◆ **EXERCISE DETAILS**
Write the listing out again word for word. Pictures do not belong in the copy.

◆ **DATA SUPPLIED**
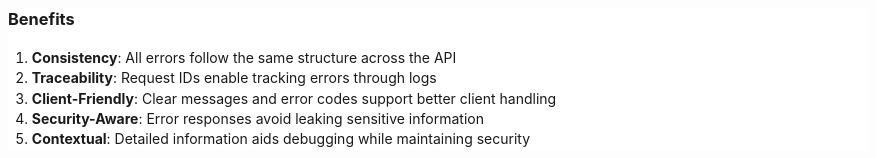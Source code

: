 ### Benefits

1. **Consistency**: All errors follow the same structure across the API
2. **Traceability**: Request IDs enable tracking errors through logs
3. **Client-Friendly**: Clear messages and error codes support better client handling
4. **Security-Aware**: Error responses avoid leaking sensitive information
5. **Contextual**: Detailed information aids debugging while maintaining security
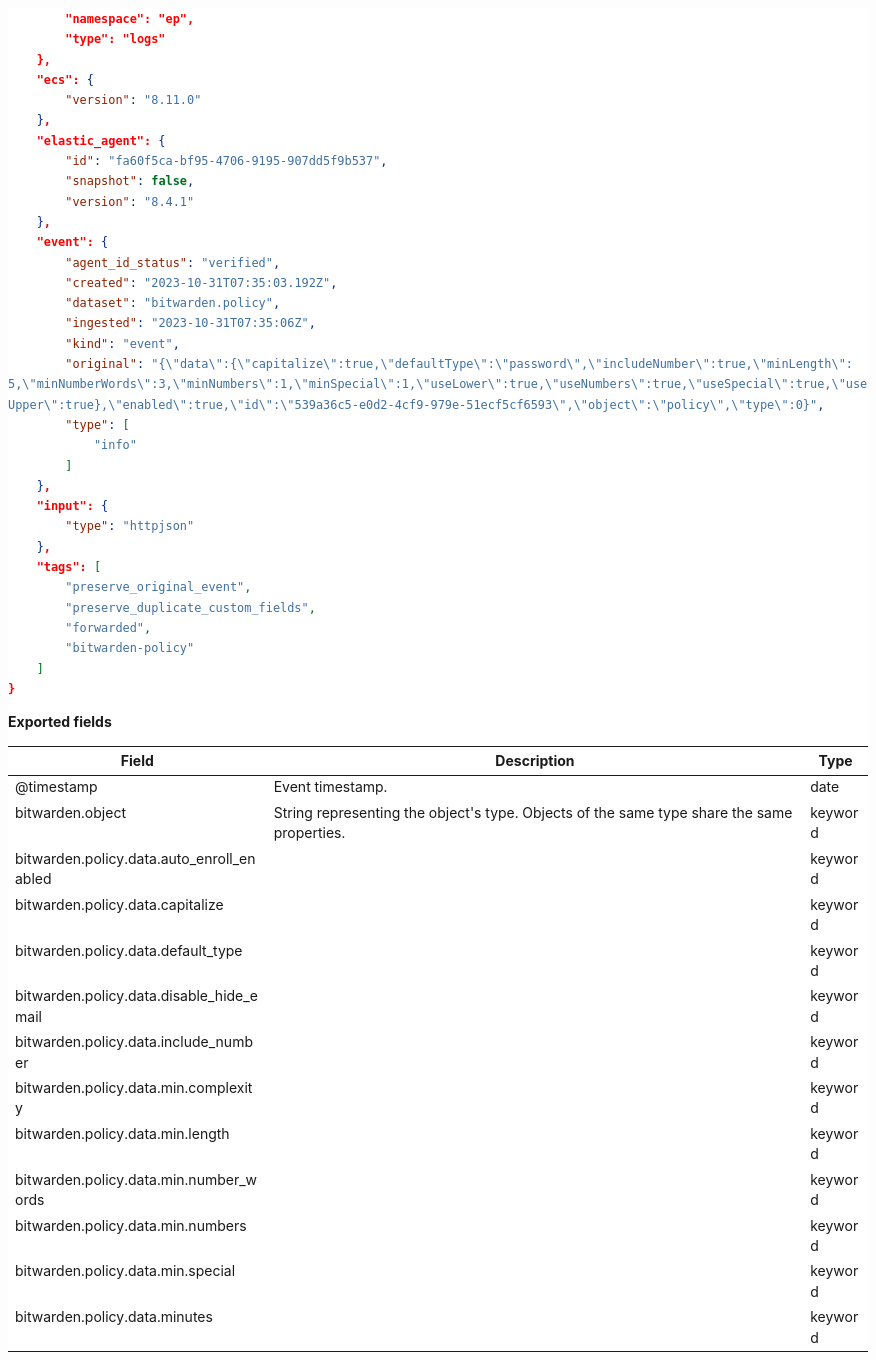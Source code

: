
 ```json
        "namespace": "ep",
        "type": "logs"
    },
    "ecs": {
        "version": "8.11.0"
    },
    "elastic_agent": {
        "id": "fa60f5ca-bf95-4706-9195-907dd5f9b537",
        "snapshot": false,
        "version": "8.4.1"
    },
    "event": {
        "agent_id_status": "verified",
        "created": "2023-10-31T07:35:03.192Z",
        "dataset": "bitwarden.policy",
        "ingested": "2023-10-31T07:35:06Z",
        "kind": "event",
        "original": "{\"data\":{\"capitalize\":true,\"defaultType\":\"password\",\"includeNumber\":true,\"minLength\":5,\"minNumberWords\":3,\"minNumbers\":1,\"minSpecial\":1,\"useLower\":true,\"useNumbers\":true,\"useSpecial\":true,\"useUpper\":true},\"enabled\":true,\"id\":\"539a36c5-e0d2-4cf9-979e-51ecf5cf6593\",\"object\":\"policy\",\"type\":0}",
        "type": [
            "info"
        ]
    },
    "input": {
        "type": "httpjson"
    },
    "tags": [
        "preserve_original_event",
        "preserve_duplicate_custom_fields",
        "forwarded",
        "bitwarden-policy"
    ]
}

```

**Exported fields**

| Field | Description | Type |
|---|---|---|
| @timestamp | Event timestamp. | date |
| bitwarden.object | String representing the object's type. Objects of the same type share the same properties. | keyword |
| bitwarden.policy.data.auto_enroll_enabled |  | keyword |
| bitwarden.policy.data.capitalize |  | keyword |
| bitwarden.policy.data.default_type |  | keyword |
| bitwarden.policy.data.disable_hide_email |  | keyword |
| bitwarden.policy.data.include_number |  | keyword |
| bitwarden.policy.data.min.complexity |  | keyword |
| bitwarden.policy.data.min.length |  | keyword |
| bitwarden.policy.data.min.number_words |  | keyword |
| bitwarden.policy.data.min.numbers |  | keyword |
| bitwarden.policy.data.min.special |  | keyword |
| bitwarden.policy.data.minutes |  | keyword |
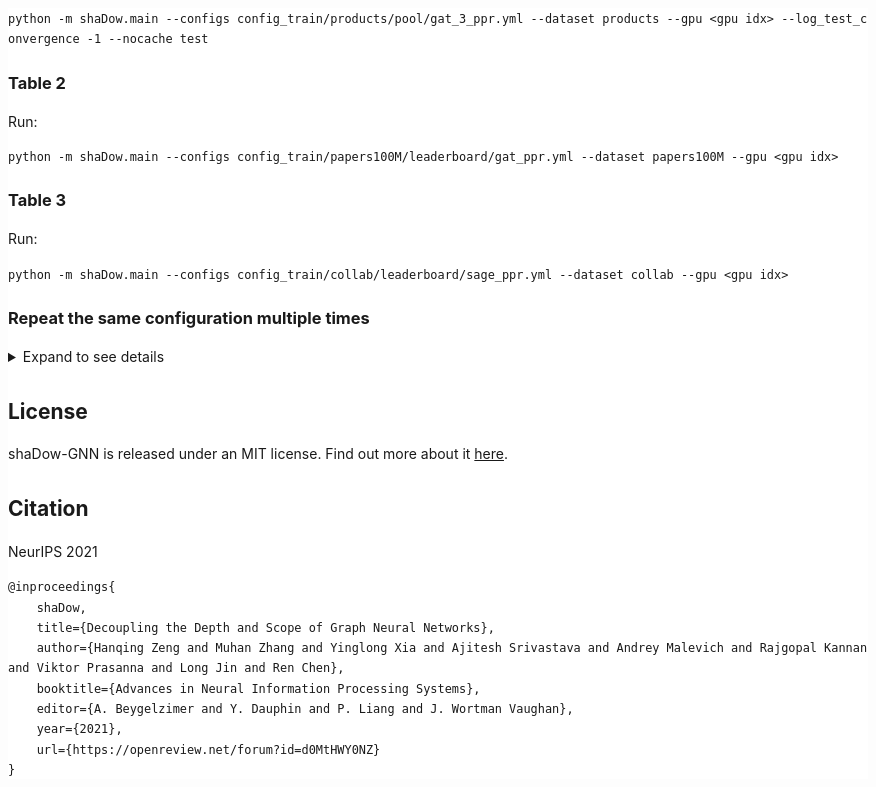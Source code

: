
 ```
python -m shaDow.main --configs config_train/products/pool/gat_3_ppr.yml --dataset products --gpu <gpu idx> --log_test_convergence -1 --nocache test
```

### Table 2

Run:

```
python -m shaDow.main --configs config_train/papers100M/leaderboard/gat_ppr.yml --dataset papers100M --gpu <gpu idx>
```

### Table 3

Run:

```
python -m shaDow.main --configs config_train/collab/leaderboard/sage_ppr.yml --dataset collab --gpu <gpu idx>
```


### Repeat the same configuration multiple times

<details><summary>Expand to see details</summary></details>
   
   
## License

shaDow-GNN is released under an MIT license. Find out more about it [here](https://github.com/facebookresearch/shaDow_GNN/blob/master/LICENSE).

## Citation

NeurIPS 2021
```
@inproceedings{
    shaDow,
    title={Decoupling the Depth and Scope of Graph Neural Networks},
    author={Hanqing Zeng and Muhan Zhang and Yinglong Xia and Ajitesh Srivastava and Andrey Malevich and Rajgopal Kannan and Viktor Prasanna and Long Jin and Ren Chen},
    booktitle={Advances in Neural Information Processing Systems},
    editor={A. Beygelzimer and Y. Dauphin and P. Liang and J. Wortman Vaughan},
    year={2021},
    url={https://openreview.net/forum?id=d0MtHWY0NZ}
}
```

◆ **RESULT**
Source code

: ### Benefits

1. **Consistency**: All errors follow the same structure across the API
2. **Traceability**: Request IDs enable tracking errors through logs
3. **Client-Friendly**: Clear messages and error codes support better client handling
4. **Security-Aware**: Error responses avoid leaking sensitive information
5. **Contextual**: Detailed information aids debugging while maintaining security
Source code

:
 ```json
        "namespace": "ep",
        "type": "logs"
    },
    "ecs": {
        "version": "8.11.0"
    },
    "elastic_agent": {
        "id": "fa60f5ca-bf95-4706-9195-907dd5f9b537",
        "snapshot": false,
        "version": "8.4.1"
    },
    "event": {
        "agent_id_status": "verified",
        "created": "2023-10-31T07:35:03.192Z",
        "dataset": "bitwarden.policy",
        "ingested": "2023-10-31T07:35:06Z",
        "kind": "event",
        "original": "{\"data\":{\"capitalize\":true,\"defaultType\":\"password\",\"includeNumber\":true,\"minLength\":5,\"minNumberWords\":3,\"minNumbers\":1,\"minSpecial\":1,\"useLower\":true,\"useNumbers\":true,\"useSpecial\":true,\"useUpper\":true},\"enabled\":true,\"id\":\"539a36c5-e0d2-4cf9-979e-51ecf5cf6593\",\"object\":\"policy\",\"type\":0}",
        "type": [
            "info"
        ]
    },
    "input": {
        "type": "httpjson"
    },
    "tags": [
        "preserve_original_event",
        "preserve_duplicate_custom_fields",
        "forwarded",
        "bitwarden-policy"
    ]
}

```

**Exported fields**

| Field | Description | Type |
|---|---|---|
| @timestamp | Event timestamp. | date |
| bitwarden.object | String representing the object's type. Objects of the same type share the same properties. | keyword |
| bitwarden.policy.data.auto_enroll_enabled |  | keyword |
| bitwarden.policy.data.capitalize |  | keyword |
| bitwarden.policy.data.default_type |  | keyword |
| bitwarden.policy.data.disable_hide_email |  | keyword |
| bitwarden.policy.data.include_number |  | keyword |
| bitwarden.policy.data.min.complexity |  | keyword |
| bitwarden.policy.data.min.length |  | keyword |
| bitwarden.policy.data.min.number_words |  | keyword |
| bitwarden.policy.data.min.numbers |  | keyword |
| bitwarden.policy.data.min.special |  | keyword |
| bitwarden.policy.data.minutes |  | keyword |
Source code

:
 ```
python -m shaDow.main --configs config_train/products/pool/gat_3_ppr.yml --dataset products --gpu <gpu idx> --log_test_convergence -1 --nocache test
```

### Table 2

Run:

```
python -m shaDow.main --configs config_train/papers100M/leaderboard/gat_ppr.yml --dataset papers100M --gpu <gpu idx>
```

### Table 3

Run:

```
python -m shaDow.main --configs config_train/collab/leaderboard/sage_ppr.yml --dataset collab --gpu <gpu idx>
```


### Repeat the same configuration multiple times

<details><summary>Expand to see details</summary></details>
   
   
## License

shaDow-GNN is released under an MIT license. Find out more about it [here](https://github.com/facebookresearch/shaDow_GNN/blob/master/LICENSE).

## Citation

NeurIPS 2021
```
@inproceedings{
    shaDow,
    title={Decoupling the Depth and Scope of Graph Neural Networks},
    author={Hanqing Zeng and Muhan Zhang and Yinglong Xia and Ajitesh Srivastava and Andrey Malevich and Rajgopal Kannan and Viktor Prasanna and Long Jin and Ren Chen},
    booktitle={Advances in Neural Information Processing Systems},
    editor={A. Beygelzimer and Y. Dauphin and P. Liang and J. Wortman Vaughan},
    year={2021},
    url={https://openreview.net/forum?id=d0MtHWY0NZ}
}
```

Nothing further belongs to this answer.